Ich versuch schon seit stunden die karte zum laufen zu bekommen doch ich finde in meinen Kernel einfach keine Bttv treiber

ich benutze den 2.6.20-gentoo-r8 kernel. 

Kann mir bitte jemand weiter helfen.

MfG mildiLast edited by mildi on Wed May 23, 2007 4:53 pm; edited 1 time in total

----------

## Zeff

Zuerst I2C Support aktivieren, danach 'Enable Video For Linux API 1 (DEPRECATED)'. Jetzt sollte auch der BTTV Treiber zu finden sein.

Device Drivers  --->  

   I2C support  ---> 

      <M> I2C support

Multimedia devices  --->

   <M> Video For Linux                                            

          [*]   Enable Video For Linux API 1 (DEPRECATED)

          Video Capture Adapters  --->

                <M> BT848 Video For Linux

Zeff

----------

## musv

```

Device Drivers  --->

   Multimedia devices  --->

      <*> Video For Linux

      [*]   Enable Video For Linux API 1 (DEPRECATED)

      Video Capture Adapters  --->

          Encoders/decoders and other helper chips  --->

             <*> Micronas MSP34xx audio decoders

          <*> BT848 Video For Linux

          <*>   SAA6588 Radio Chip RDS decoder support on BT848 cards   

```

Hab auch ewig gesucht.
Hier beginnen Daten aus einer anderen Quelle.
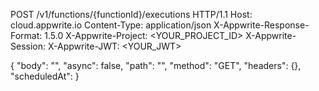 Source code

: POST /v1/functions/{functionId}/executions HTTP/1.1
Host: cloud.appwrite.io
Content-Type: application/json
X-Appwrite-Response-Format: 1.5.0
X-Appwrite-Project: &lt;YOUR_PROJECT_ID&gt;
X-Appwrite-Session: 
X-Appwrite-JWT: &lt;YOUR_JWT&gt;

{
  "body": "<BODY>",
  "async": false,
  "path": "<PATH>",
  "method": "GET",
  "headers": {},
  "scheduledAt": 
}
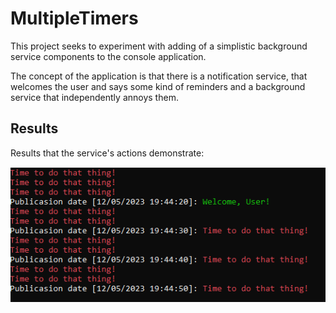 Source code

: # MultipleTimers

This project seeks to experiment with adding of a simplistic background service components to the console application.

The concept of the application is that there is a notification service, that welcomes the user and says some kind of reminders and a background service that independently annoys them.

## Results

Results that the service's actions demonstrate:

![Results](./Visuals/Results.PNG) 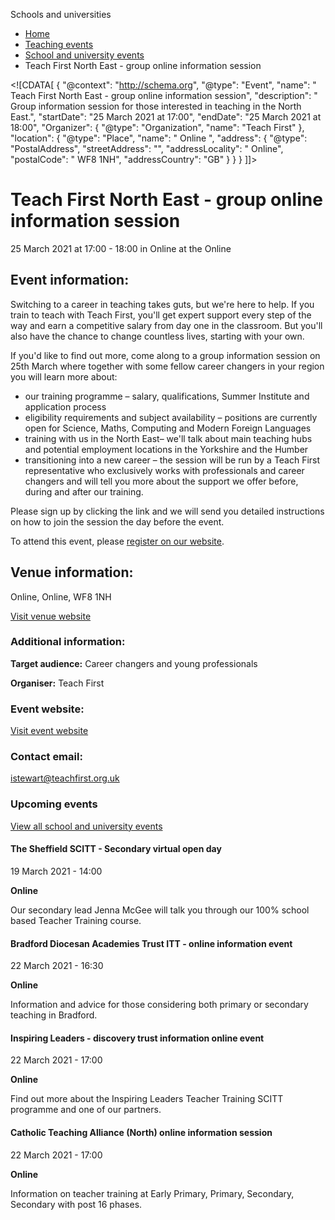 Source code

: Schools and universities

*   [Home](/)
*   [Teaching events](/teaching-events)
*   [School and university events](/teaching-events/training-provider-events)
*   Teach First North East - group online information session

<!\[CDATA\[ { "@context": "http://schema.org", "@type": "Event", "name": " Teach First North East - group online information session", "description": " Group information session for those interested in teaching in the North East.", "startDate": "25 March 2021 at 17:00", "endDate": "25 March 2021 at 18:00", "Organizer": { "@type": "Organization", "name": "Teach First" }, "location": { "@type": "Place", "name": " Online ", "address": { "@type": "PostalAddress", "streetAddress": "", "addressLocality": " Online", "postalCode": " WF8 1NH", "addressCountry": "GB" } } } \]\]>

Teach First North East - group online information session
=========================================================

25 March 2021 at 17:00 - 18:00 in Online at the Online

Event information:
------------------

Switching to a career in teaching takes guts, but we're here to help. If you train to teach with Teach First, you'll get expert support every step of the way and earn a competitive salary from day one in the classroom. But you'll also have the chance to change countless lives, starting with your own.

If you'd like to find out more, come along to a group information session on 25th March where together with some fellow career changers in your region you will learn more about:

*   our training programme – salary, qualifications, Summer Institute and application process
*   eligibility requirements and subject availability – positions are currently open for Science, Maths, Computing and Modern Foreign Languages
*   training with us in the North East– we'll talk about main teaching hubs and potential employment locations in the Yorkshire and the Humber
*   transitioning into a new career – the session will be run by a Teach First representative who exclusively works with professionals and career changers and will tell you more about the support we offer before, during and after our training.

Please sign up by clicking the link and we will send you detailed instructions on how to join the session the day before the event.

To attend this event, please [register on our website](https://www.eventbrite.co.uk/e/teach-first-north-east-group-information-session-tickets-146723476869).

Venue information:
------------------

Online, Online, WF8 1NH

[Visit venue website](https://www.eventbrite.co.uk/e/teach-first-north-east-group-information-session-tickets-146723476869 "Online")

### Additional information:

**Target audience:** Career changers and young professionals

**Organiser:** Teach First

### Event website:

[Visit event website](https://www.eventbrite.co.uk/e/teach-first-north-east-group-information-session-tickets-146723476869)

### Contact email:

[istewart@teachfirst.org.uk](mailto:istewart@teachfirst.org.uk)

### Upcoming events

[View all school and university events](/teaching-events/training-provider-events)

[](/teaching-events/training-provider-events/210319-the-sheffield-scitt-secondary-virtual-open-day)

#### The Sheffield SCITT - Secondary virtual open day

19 March 2021 - 14:00

**Online**

Our secondary lead Jenna McGee will talk you through our 100% school based Teacher Training course.

[](/teaching-events/training-provider-events/210322-bradford-diocesan-academies-trust-itt-online-information-event)

#### Bradford Diocesan Academies Trust ITT - online information event

22 March 2021 - 16:30

**Online**

Information and advice for those considering both primary or secondary teaching in Bradford.

[](/teaching-events/training-provider-events/210322-inspiring-leaders-discovery-trust-information-online-event)

#### Inspiring Leaders - discovery trust information online event

22 March 2021 - 17:00

**Online**

Find out more about the Inspiring Leaders Teacher Training SCITT programme and one of our partners.

[](/teaching-events/training-provider-events/210322-catholic-teaching-alliance-north-online-information-session)

#### Catholic Teaching Alliance (North) online information session

22 March 2021 - 17:00

**Online**

Information on teacher training at Early Primary, Primary, Secondary, Secondary with post 16 phases. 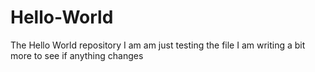 # Hello-World
The Hello World repository 
I am am just testing the file 
I am writing a bit more to see if anything changes

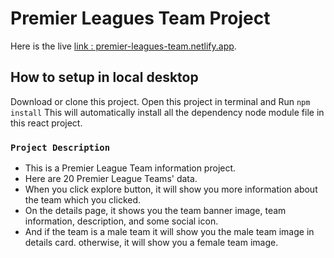 # Premier Leagues Team Project

Here is the live [link : premier-leagues-team.netlify.app](https://premier-leagues-team.netlify.app/).

## How to setup in local desktop

Download or clone this project. Open this project in terminal and Run `npm install` 
This will automatically install all the dependency node module file in this react project. 

### `Project Description`

- This is a Premier League Team information project.
- Here are 20 Premier League Teams' data.
- When you click explore button, it will show you more information about the team which you clicked. 
- On the details page, it shows you the team banner image, team information, description, and some social icon.
- And if the team is a male team it will show you the male team image in details card. otherwise, it will show you a female team image.
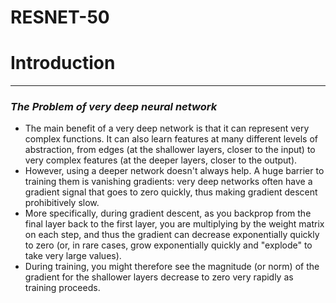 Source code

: # RESNET-50
# Introduction

---

### *The Problem of very deep neural network*
 - The main benefit of a very deep network is that it can represent very complex functions. It can also learn features at many different levels of abstraction, from edges (at the shallower layers, closer to the input) to very complex features (at the deeper layers, closer to the output).
 - However, using a deeper network doesn't always help. A huge barrier to training them is vanishing gradients: very deep networks often have a gradient signal that goes to zero quickly, thus making gradient descent prohibitively slow.
 - More specifically, during gradient descent, as you backprop from the final layer back to the first layer, you are multiplying by the weight matrix on each step, and thus the gradient can decrease exponentially quickly to zero (or, in rare cases, grow exponentially quickly and "explode" to take very large values).
 - During training, you might therefore see the magnitude (or norm) of the gradient for the shallower layers decrease to zero very rapidly as training proceeds.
Die Linux-API1 soll wohl irgendwann mal rausfallen, deswegen Deprecated. Und vergiß nicht den MSP34xx-Treiber mit reinzunehmen. Der war früher im bttv mit enthalten, wurde jetzt herausgelöst. Hatte mich bei Kernelupgrade auch dumm und dämlich gesucht, bis ich rausgefunden hatte, warum der Sound auf einmal nicht mehr wollte.

----------

## mildi

thx leute für die HILFE

hab ihn jetzt gefunden.

MfG mildi

----------

## mildi

hi hab leider immer noch ein problem. ich bekomm keinen sound aus der karte.

----------

## Tariella

Hast Du die TV-Karte mittels Audio-Kabel mit der Soundkarte verbunden? 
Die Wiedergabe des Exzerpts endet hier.